In my opinion this becomes less readable because in the recursive implementation everything is expressed in terms of function calls that have a clear conceptual association.
class SequenceLookup:
def __init__(self, alphabet, length, distinct):
self.alphabet = list(alphabet)
self.distinct = distinct
n_symbols = len(alphabet)
c = [0] * distinct + [1, 0]
C = [c]
for l in range(2,length+1):
c = [
c[d] * d + c[d+1] * (n_symbols - d)
for d in range(distinct+1)
] + [0]
C.append(c)
self.C = C
def item_index(self, item):
length = len(item)
offset = 0
seen = set()
for i,di in enumerate(item):
for d in self.alphabet:
if d == di:
break;
if d in seen:
offset += self.C[length-1-i][len(seen)]
else:
offset += self.C[length-1-i][len(seen)+1]
seen.add(di)
return offset
def item_at(self, idx, length):
seen = set()
prefix = []
for i in range(length):
for d in self.alphabet:
if d in prefix:
branch_count = self.C[length-1-i][len(seen)]
else:
branch_count = self.C[length-1-i][len(seen)+1]
if branch_count <= idx:
idx -= branch_count
else:
prefix.append(d)
seen.add(d)
break
return prefix
bytez=[197, 215, 20, 156, 94, 67, 20, 100, 27, 208, 186, 248,
71, 48, 128, 75, 7, 165, 148, 223, 94, 163, 233, 15,
161, 104, 246, 66, 242, 142, 118, 165, 204, 0, 252,
22, 233, 28, 136, 197, 113, 122, 72, 229, 11, 91, 133,
142, 20, 204, 119, 211, 170, 104, 63, 39, 46, 68, 150,
123, 148, 95, 96, 95, 17, 133, 243, 35, 45, 66, 76, 19,
41, 200, 141, 120, 110, 215, 140, 230, 252, 182, 42,
166, 59, 249, 171, 97, 124, 8, 138, 59, 112, 191, 87,
170, 218, 31, 51, 74, 112, 23, 37, 13, 63, 96, 61, 200,
110, 189, 59, 18, 11, 99, 94, 63, 245, 107, 31, 11,
217, 51, 133, 35, 113, 36, 154, 179, 223, 92, 31, 239,
20, 51, 200, 102, 133, 183, 240, 88, 104, 29, 81, 122,
28, 246, 161, 90, 89, 6, 241, 241, 19, 40, 43, 248, 78,
6, 234, 40, 171, 23, 143, 70, 122, 246, 180, 148, 183,
67, 158, 198, 212, 41, 0, 98, 171, 81, 122, 114, 229,
193, 213, 212, 65, 72, 120, 191, 228, 32, 132, 172, 88,
100, 104, 119, 253, 166, 159, 242, 246, 6, 66, 190, 31,
57, 175, 105, 161, 1, 109, 8, 1, 50, 97, 60, 101, 25,
131, 93, 51, 243, 203, 41, 11, 140, 231, 59, 131, 68,
177, 58, 80, 142, 9, 21, 20, 106, 132, 161, 187, 21, 253,
234, 222, 190, 91, 106, 192, 149, 4, 70, 77, 139, 170, 172]

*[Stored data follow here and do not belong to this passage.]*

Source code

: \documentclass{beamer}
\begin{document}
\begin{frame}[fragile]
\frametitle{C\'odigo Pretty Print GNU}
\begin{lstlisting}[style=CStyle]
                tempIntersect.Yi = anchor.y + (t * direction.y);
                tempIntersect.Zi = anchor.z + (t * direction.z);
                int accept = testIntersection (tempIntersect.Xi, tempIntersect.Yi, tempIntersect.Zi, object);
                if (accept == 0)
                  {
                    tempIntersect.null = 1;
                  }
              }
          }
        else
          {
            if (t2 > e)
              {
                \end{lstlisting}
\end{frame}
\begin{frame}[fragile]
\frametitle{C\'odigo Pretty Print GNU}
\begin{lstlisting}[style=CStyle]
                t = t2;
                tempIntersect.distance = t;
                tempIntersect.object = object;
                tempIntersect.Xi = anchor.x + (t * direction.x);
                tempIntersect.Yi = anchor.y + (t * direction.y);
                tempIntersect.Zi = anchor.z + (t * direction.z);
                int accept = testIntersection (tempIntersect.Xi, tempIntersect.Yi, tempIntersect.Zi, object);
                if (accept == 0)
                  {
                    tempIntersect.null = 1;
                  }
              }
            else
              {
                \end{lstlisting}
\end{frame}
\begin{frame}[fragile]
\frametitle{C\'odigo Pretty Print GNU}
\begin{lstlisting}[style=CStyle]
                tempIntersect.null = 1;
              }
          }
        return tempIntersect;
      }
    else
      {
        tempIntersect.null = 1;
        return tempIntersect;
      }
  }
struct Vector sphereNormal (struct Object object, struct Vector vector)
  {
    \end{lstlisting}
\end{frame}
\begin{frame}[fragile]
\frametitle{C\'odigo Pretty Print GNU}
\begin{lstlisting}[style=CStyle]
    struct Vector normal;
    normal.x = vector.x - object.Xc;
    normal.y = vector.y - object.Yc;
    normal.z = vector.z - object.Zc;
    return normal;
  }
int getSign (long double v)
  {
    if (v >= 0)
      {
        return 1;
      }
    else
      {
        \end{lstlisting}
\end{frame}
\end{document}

v = SequenceLookup(range(256), len(bytez), len(set(bytez)))
%%timeit
v = SequenceLookup(range(256), len(bytez), len(set(bytez)))
11.4 ms ± 229 µs per loop (mean ± std. dev. of 7 runs, 100 loops each)
#%%timeit
v.item_index(bytez)
7.57 ms ± 132 µs per loop (mean ± std. dev. of 7 runs, 100 loops each)
#%%timeit
v.item_at(t, 256)
33.6 ms ± 598 µs per loop (mean ± std. dev. of 7 runs, 10 loops each)
An implementation using fixed alphabet [0,..255]
class SequenceLookup:
def __init__(self, length, distinct):
self.distinct = distinct
c = [0] * distinct + [1, 0]
C = [c]
for l in range(2,length+1):
c = [
c[d] * d + c[d+1] * (256 - d)
for d in range(distinct+1)
] + [0]
C.append(c)
self.C = C
def item_index(self, item):
length = len(item)
offset = 0
seen = set()
for i,di in enumerate(item):
for d in range(256):
if d == di:
break;
if d in seen:
offset += self.C[length-1-i][len(seen)]
else:
offset += self.C[length-1-i][len(seen)+1]
seen.add(di)
return offset
def item_at(self, idx, length):
seen = [0] * 256
prefix = [0] * length
used = 0
for i in range(length):
for d in range(256):
if seen[d] != 0:
branch_count = self.C[length-1-i][used]
else:
branch_count = self.C[length-1-i][used+1]
if branch_count <= idx:
idx -= branch_count
else:
prefix[i] = d;
if seen[d] == 0:
used += 1;
seen[d] = 1
break
return prefix
Using this implementation construction and item_index takes basically the same time, but item_at runs faster in my tests
6.32 ms ± 91.7 µs per loop (mean ± std. dev. of 7 runs, 100 loops each)
This will of course vary, so you may want to try the same algorithm with different data structures yourself.